LINK: POLITICAL ACTION DAMAGES BIPARTISANSHIP
FOREIGN POLICY BIPARTISANSHIP IS DAMAGED BY INCREASINGLY SELFISH POLITICAL ACTION
Lee Hamilton, director of the Woodrow Wilson International Center for Scholars, 2001 Spring The Washington Quarterly SECTION: CAN FOREIGN POLICY BE BIPARTISAN?; Looking Ahead; Vol. 24, No. 2; Pg. 123 HEADLINE: How to Forge Ahead //VT2002acsln
With the world changing at a rapid pace and most Americans paying little attention to international events, it has become more difficult for the president to shape a national consensus about the purpose of U.S. foreign policy. Foreign policy debates often turn into partisan disputes because the national interest in a given issue is unclear.

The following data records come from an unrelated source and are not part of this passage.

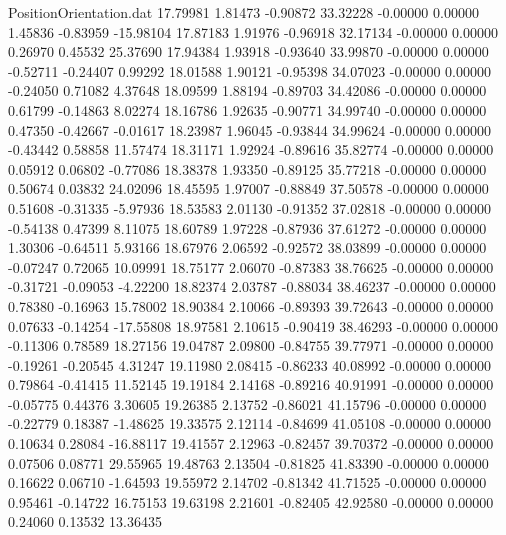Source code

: \begin{filecontents}{PositionOrientation.dat}
  17.79981    1.81473   -0.90872    33.32228   -0.00000    0.00000    1.45836   -0.83959  -15.98104
  17.87183    1.91976   -0.96918    32.17134   -0.00000    0.00000    0.26970    0.45532   25.37690
  17.94384    1.93918   -0.93640    33.99870   -0.00000    0.00000   -0.52711   -0.24407    0.99292
  18.01588    1.90121   -0.95398    34.07023   -0.00000    0.00000   -0.24050    0.71082    4.37648
  18.09599    1.88194   -0.89703    34.42086   -0.00000    0.00000    0.61799   -0.14863    8.02274
  18.16786    1.92635   -0.90771    34.99740   -0.00000    0.00000    0.47350   -0.42667   -0.01617
  18.23987    1.96045   -0.93844    34.99624   -0.00000    0.00000   -0.43442    0.58858   11.57474
  18.31171    1.92924   -0.89616    35.82774   -0.00000    0.00000    0.05912    0.06802   -0.77086
  18.38378    1.93350   -0.89125    35.77218   -0.00000    0.00000    0.50674    0.03832   24.02096
  18.45595    1.97007   -0.88849    37.50578   -0.00000    0.00000    0.51608   -0.31335   -5.97936
  18.53583    2.01130   -0.91352    37.02818   -0.00000    0.00000   -0.54138    0.47399    8.11075
  18.60789    1.97228   -0.87936    37.61272   -0.00000    0.00000    1.30306   -0.64511    5.93166
  18.67976    2.06592   -0.92572    38.03899   -0.00000    0.00000   -0.07247    0.72065   10.09991
  18.75177    2.06070   -0.87383    38.76625   -0.00000    0.00000   -0.31721   -0.09053   -4.22200
  18.82374    2.03787   -0.88034    38.46237   -0.00000    0.00000    0.78380   -0.16963   15.78002
  18.90384    2.10066   -0.89393    39.72643   -0.00000    0.00000    0.07633   -0.14254  -17.55808
  18.97581    2.10615   -0.90419    38.46293   -0.00000    0.00000   -0.11306    0.78589   18.27156
  19.04787    2.09800   -0.84755    39.77971   -0.00000    0.00000   -0.19261   -0.20545    4.31247
  19.11980    2.08415   -0.86233    40.08992   -0.00000    0.00000    0.79864   -0.41415   11.52145
  19.19184    2.14168   -0.89216    40.91991   -0.00000    0.00000   -0.05775    0.44376    3.30605
  19.26385    2.13752   -0.86021    41.15796   -0.00000    0.00000   -0.22779    0.18387   -1.48625
  19.33575    2.12114   -0.84699    41.05108   -0.00000    0.00000    0.10634    0.28084  -16.88117
  19.41557    2.12963   -0.82457    39.70372   -0.00000    0.00000    0.07506    0.08771   29.55965
  19.48763    2.13504   -0.81825    41.83390   -0.00000    0.00000    0.16622    0.06710   -1.64593
  19.55972    2.14702   -0.81342    41.71525   -0.00000    0.00000    0.95461   -0.14722   16.75153
  19.63198    2.21601   -0.82405    42.92580   -0.00000    0.00000    0.24060    0.13532   13.36435

\end{filecontents}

Changes in the Congress have further complicated the task of developing a bipartisan foreign policy. Many members of Congress now view foreign policy as nothing more than an extension of U.S. domestic politics. They use foreign policy to curry favor with supporters or constituents or to score points by attacking the president.
BIPARTIANSHIP CAN ONLY SUCCEED IF POLITICIANS RESIST TEMPTATIONS TO DO WHAT IS POLITICAL
William S. Cohen, former Sec. of Defense, 2001 Spring The Washington Quarterly SECTION: CAN FOREIGN POLICY BE BIPARTISAN?; Vol. 24, No. 2; Pg. 75 HEADLINE: Principles for a National Security Consensus //VT2002acsln
Is a bipartisan national security policy on the horizon? Ultimately, the answer lies in the hearts and minds of those people who will guide this nation in the coming years. It will fall to each of them to resist the temptation to engage in inflammatory rhetoric or partisan maneuverings on such grave issues as U.S. national security or the well being of our men and women in uniform. We must remain mindful that at the end of every debate stand the American people and our soldiers, sailors, airmen, and Marines. They look to us for leadership, not legerdemain; for support, not strife.